2º) Una vez convertido en relato, el horror de los hechos viaja hacia abajo y hacia arriba: abajo, encuentra un público en general, crédulo, indignado, entre el miedo y el deseo de acción. Prietas las filas frente al Mal encarnado por lo extranjero, por lo otro. Pues, como en los cuentos de nuestra infancia, el Mal sólo puede venir de fuera de lo que somos, de la oscura profundidad de nuestro cuarto, del sueño, el bosque o la noche. Y aquí aparece la paradoja: aunque ningún lobo solitario, ningún asesino fanatizado puede poner en peligro por sí solo nuestras instituciones y nuestro mundo moderno, nuestra reacción irracional, alimentada por este relato, sí podría destruir parte de ese mundo: la tolerancia, la buena fe, el respeto secularizado a lo diferente, la pluralidad en la que se han basado, hasta ahora, nuestras sociedades (con oscuros intervalos, es curioso, a los nazis les gustaba desfilar cantando, de noche, por calles y plazas medievales como las de los cuentos, con antorchas y estandartes). El fanatismo de los asesinos es una fuerza histórica mucho más débil que nuestro miedo y nuestro deseo inconfesable de venganza; que el gregarismo irracional que provoca en nosotros.
¿Y arriba? Los hechos y el horror encuentran a nuestras autoridades, a los pro-hombres, a las gentes revestidas del poder y la responsabilidad de preservar nuestro mundo. ¿Quién se negará a identificarlos con el Bien Absoluto cuando condenen lo que es, obviamente, condenable; cuando ondeen nuestras banderas a media asta y decreten un minuto de silencio como rechazo y en memoria de las víctimas? Para los de arriba el terrorismo es, aun a su pesar, un capital político: les proporciona una ocasión preciosa para ponerse públicamente del lado del Bien y la Justicia, siquiera sea por una vez. Nadie (y yo me incluyo) va a contradecirlos en esto. Pero hay que pensar. Lo siento, pensar es nuestra obligación moral. Asesinatos como los de París desplazan momentáneamente, de la percepción del público, de la imagen de nuestras autoridades todo lo que las identifica un día tras otro con lo parcial, lo discutible, lo interesado. Las reviste, siquiera sea momentáneamente, de un valor realmente universal. ¿Qué más se puede pedir? Sin embargo, no creo que nuestras autoridades se alegren por esto. No quiero creerlo. No lo creo.

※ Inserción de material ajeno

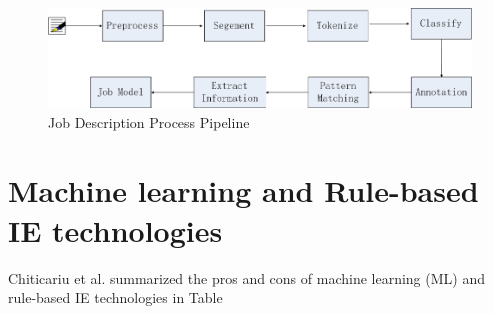 \begin{figure}[htbp]
  \centering
  \includegraphics[scale=0.4]{images/pipeline.png}
  \caption{Job Description Process Pipeline}
  \label{fig:Pipeline}
\end{figure}


\section{Machine learning and Rule-based IE technologies}

Chiticariu et al. \cite{chiticariu2013rule}summarized the pros and cons of machine learning (ML) and rule-based IE technologies in Table

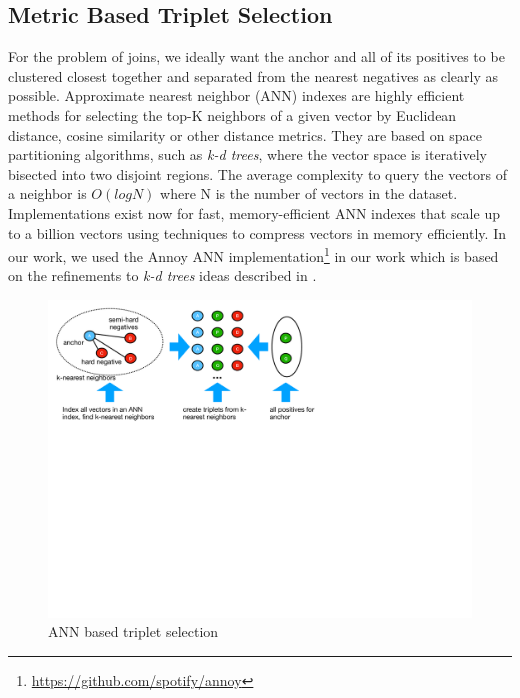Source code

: 
\subsection{Metric Based Triplet Selection}
For the problem of joins, we ideally want the anchor and all of its positives to be clustered closest together and separated from the nearest negatives as clearly as possible.  Approximate nearest neighbor (ANN) indexes are highly efficient methods for selecting the top-K neighbors of a given vector by Euclidean distance, cosine similarity or other distance metrics.  They are based on space partitioning algorithms, such as \textit{k-d trees}, where the vector space is iteratively bisected into two disjoint regions.  The average complexity to query the vectors of a neighbor is $O(log N)$ where N is the number of vectors in the dataset.  Implementations exist now for fast, memory-efficient ANN indexes that scale up to a billion vectors \cite{JDH17} using techniques to compress vectors in memory efficiently.  In our work, we used the Annoy ANN implementation\footnote{\url{https://github.com/spotify/annoy}} in our work which is based on the refinements to \textit{k-d trees} ideas described in \cite{ann_paper}.

\begin{figure}
\includegraphics[width=0.8\linewidth]{ANN_selection}
\caption{ANN based triplet selection}
\label{ANN_selection}
\end{figure}

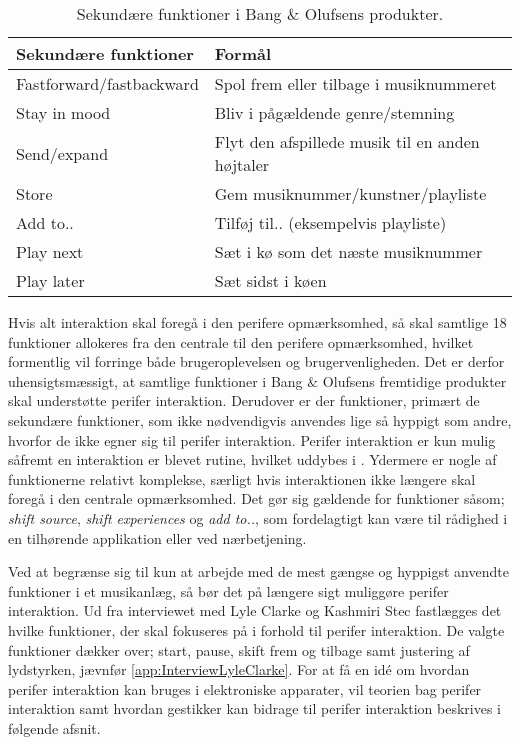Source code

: \noindent
%
%
\begin{table}[H]
	\centering
	\begin{tabular}{ | l | p{8cm} |}
		\hline
		\multicolumn{1}{|l|}{\textbf{Sekundære funktioner}} & \multicolumn{1}{l|}{\textbf{Formål}} \\ \hline
		Fastforward/fastbackward & Spol frem eller tilbage i musiknummeret \\ \hline
		Stay in mood & Bliv i pågældende genre/stemning \\ \hline
		Send/expand & Flyt den afspillede musik til en anden højtaler \\ \hline
		Store & Gem musiknummer/kunstner/playliste \\ \hline
		Add to.. & Tilføj til.. (eksempelvis playliste) \\ \hline
		Play next & Sæt i kø som det næste musiknummer \\ \hline
		Play later & Sæt sidst i køen \\ \hline
	\end{tabular}
	\caption{Sekundære funktioner i Bang $\&$ Olufsens produkter.}
	\label{tab:BogOsSekundaereFunktioner}
\end{table}
\noindent
%
Hvis alt interaktion skal foregå i den perifere opmærksomhed, så skal samtlige 18 funktioner allokeres fra den centrale til den perifere opmærksomhed, hvilket formentlig vil forringe både brugeroplevelsen og brugervenligheden. Det er derfor uhensigtsmæssigt, at samtlige funktioner i Bang $\&$ Olufsens fremtidige produkter skal understøtte perifer interaktion. Derudover er der funktioner, primært de sekundære funktioner, som ikke nødvendigvis anvendes lige så hyppigt som andre, hvorfor de ikke egner sig til perifer interaktion. Perifer interaktion er kun mulig såfremt en interaktion er blevet rutine, hvilket uddybes i . Ydermere er nogle af funktionerne relativt komplekse, særligt hvis interaktionen ikke længere skal foregå i den centrale opmærksomhed. Det gør sig gældende for funktioner såsom; \textit{shift source}, \textit{shift experiences} og \textit{add to..}, som fordelagtigt kan være til rådighed i en tilhørende applikation eller ved nærbetjening.  

Ved at begrænse sig til kun at arbejde med de mest gængse og hyppigst anvendte funktioner i et musikanlæg, så bør det på længere sigt muliggøre perifer interaktion. Ud fra interviewet med Lyle Clarke og Kashmiri Stec fastlægges det hvilke funktioner, der skal fokuseres på i forhold til perifer interaktion. De valgte funktioner dækker over; start, pause, skift frem og tilbage samt justering af lydstyrken, jævnfør \autoref{app:InterviewLyleClarke}.\blankline
%
For at få en idé om hvordan perifer interaktion kan bruges i elektroniske apparater, vil teorien bag perifer interaktion samt hvordan gestikker kan bidrage til perifer interaktion beskrives i følgende afsnit.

Aparte del capital político del miedo, que puede ser movilizado (conscientemente, pero también sin intención, por la mera fuerza del relato del horror), y transformar una sociedad moderna y civilizada en una masa gregaria, vengativa, ciega y destructora de aquello que inicialmente pretendía defender y preservar; aparte de esta fuerza que en momentos oscuros, no tan lejanos, de nuestra historia se ha desencadenado sin piedad ni freno, hay otra fuerza que también puede destruir nuestro mundo moderno, plural, y secularizado: nuestras propias contradicciones como sociedad. Por ejemplo: el hecho de que a todo capital y riqueza se le deba una recompensa por nacimiento, una especie de pleitesía material, aunque no tenga la más mínima relación con la actividad empresarial ni con la creación de riqueza.
Si, además de expresar nuestro desprecio y nuestro rechazo absoluto por los asesinos, de exigir a nuestras autoridades que busquen y apliquen los medios más eficaces y racionales para defendernos contra ellos, queremos conservar lo mejor de nuestro mundo, lo mejor de nosotros, vigilemos nuestro miedo y la Bolsa. No renunciemos a pensar.